(Stored data)
▬▬▬
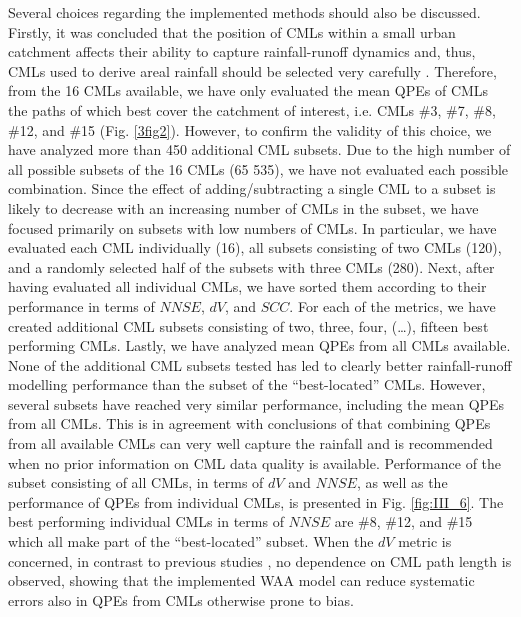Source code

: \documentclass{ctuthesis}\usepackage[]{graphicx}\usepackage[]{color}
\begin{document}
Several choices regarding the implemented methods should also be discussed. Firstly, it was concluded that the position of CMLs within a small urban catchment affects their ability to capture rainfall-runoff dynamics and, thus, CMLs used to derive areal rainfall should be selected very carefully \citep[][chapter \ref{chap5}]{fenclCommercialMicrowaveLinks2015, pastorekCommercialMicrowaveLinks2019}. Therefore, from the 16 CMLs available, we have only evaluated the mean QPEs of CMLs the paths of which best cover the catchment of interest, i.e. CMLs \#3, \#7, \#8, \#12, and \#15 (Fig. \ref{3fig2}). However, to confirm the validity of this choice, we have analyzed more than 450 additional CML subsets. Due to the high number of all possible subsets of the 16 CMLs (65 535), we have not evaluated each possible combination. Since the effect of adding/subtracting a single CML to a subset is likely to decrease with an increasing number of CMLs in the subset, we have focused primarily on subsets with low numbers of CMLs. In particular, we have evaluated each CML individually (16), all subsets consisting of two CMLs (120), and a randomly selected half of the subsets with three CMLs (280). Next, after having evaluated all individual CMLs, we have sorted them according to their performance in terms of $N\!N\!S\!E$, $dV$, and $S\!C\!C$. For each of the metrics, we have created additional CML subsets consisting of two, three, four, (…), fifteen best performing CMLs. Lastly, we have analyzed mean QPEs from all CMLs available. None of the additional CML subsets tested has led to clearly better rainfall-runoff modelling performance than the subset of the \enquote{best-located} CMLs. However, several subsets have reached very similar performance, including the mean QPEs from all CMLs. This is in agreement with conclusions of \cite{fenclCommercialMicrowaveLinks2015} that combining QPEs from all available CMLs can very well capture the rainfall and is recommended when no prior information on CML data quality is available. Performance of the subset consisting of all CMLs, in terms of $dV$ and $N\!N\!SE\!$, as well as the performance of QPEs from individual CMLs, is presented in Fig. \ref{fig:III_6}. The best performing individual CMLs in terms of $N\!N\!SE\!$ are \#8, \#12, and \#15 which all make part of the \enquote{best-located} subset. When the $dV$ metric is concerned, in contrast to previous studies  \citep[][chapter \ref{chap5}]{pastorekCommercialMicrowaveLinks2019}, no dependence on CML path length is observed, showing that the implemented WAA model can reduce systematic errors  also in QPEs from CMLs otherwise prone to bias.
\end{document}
▬▬▬
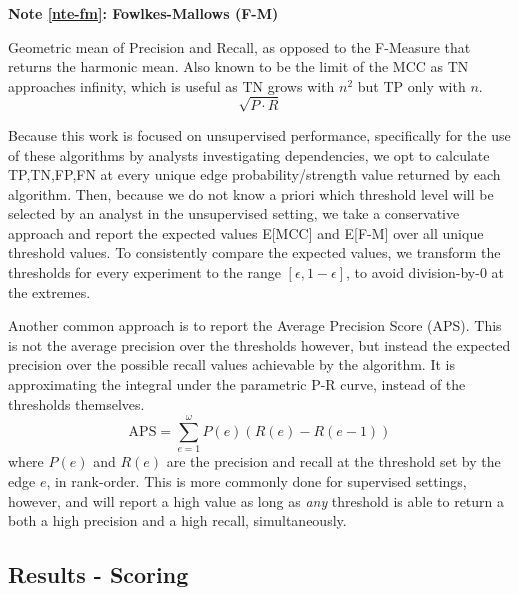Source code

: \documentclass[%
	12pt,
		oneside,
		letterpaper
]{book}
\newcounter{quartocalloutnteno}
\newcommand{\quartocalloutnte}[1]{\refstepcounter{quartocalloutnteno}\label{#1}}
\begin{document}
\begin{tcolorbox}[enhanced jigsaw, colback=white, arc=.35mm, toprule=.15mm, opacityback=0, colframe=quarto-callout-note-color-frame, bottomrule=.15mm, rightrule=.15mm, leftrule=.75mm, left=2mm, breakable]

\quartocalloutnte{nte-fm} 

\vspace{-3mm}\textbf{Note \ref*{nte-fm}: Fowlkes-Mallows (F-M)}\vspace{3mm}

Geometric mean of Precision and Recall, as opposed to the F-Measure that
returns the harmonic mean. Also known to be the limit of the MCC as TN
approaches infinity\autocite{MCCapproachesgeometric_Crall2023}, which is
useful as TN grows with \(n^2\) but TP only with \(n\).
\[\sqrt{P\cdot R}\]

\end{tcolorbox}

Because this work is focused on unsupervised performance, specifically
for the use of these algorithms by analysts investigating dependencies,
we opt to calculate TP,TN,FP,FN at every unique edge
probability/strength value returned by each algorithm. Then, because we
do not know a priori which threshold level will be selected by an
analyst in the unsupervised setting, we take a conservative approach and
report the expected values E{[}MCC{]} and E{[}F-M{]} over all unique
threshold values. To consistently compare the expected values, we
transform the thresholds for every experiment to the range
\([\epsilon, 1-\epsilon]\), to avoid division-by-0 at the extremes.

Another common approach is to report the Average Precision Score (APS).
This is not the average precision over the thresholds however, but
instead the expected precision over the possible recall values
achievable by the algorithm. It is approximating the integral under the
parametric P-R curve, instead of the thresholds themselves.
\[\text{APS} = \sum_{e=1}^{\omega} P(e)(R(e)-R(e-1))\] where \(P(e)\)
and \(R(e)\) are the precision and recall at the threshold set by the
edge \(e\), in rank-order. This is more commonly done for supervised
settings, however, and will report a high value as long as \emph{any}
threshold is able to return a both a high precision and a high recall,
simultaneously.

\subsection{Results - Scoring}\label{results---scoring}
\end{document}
▬▬▬
[YOUR TASK]:
Would you copy, unchanged, the stretch of the records above that begins at the line containing "Another common approach" and ends at the line containing "and \(R(e)\) are", and only that?

[TASK ANSWER]:
Another common approach is to report the Average Precision Score (APS).
This is not the average precision over the thresholds however, but
instead the expected precision over the possible recall values
achievable by the algorithm. It is approximating the integral under the
parametric P-R curve, instead of the thresholds themselves.
\[\text{APS} = \sum_{e=1}^{\omega} P(e)(R(e)-R(e-1))\] where \(P(e)\)
and \(R(e)\) are the precision and recall at the threshold set by the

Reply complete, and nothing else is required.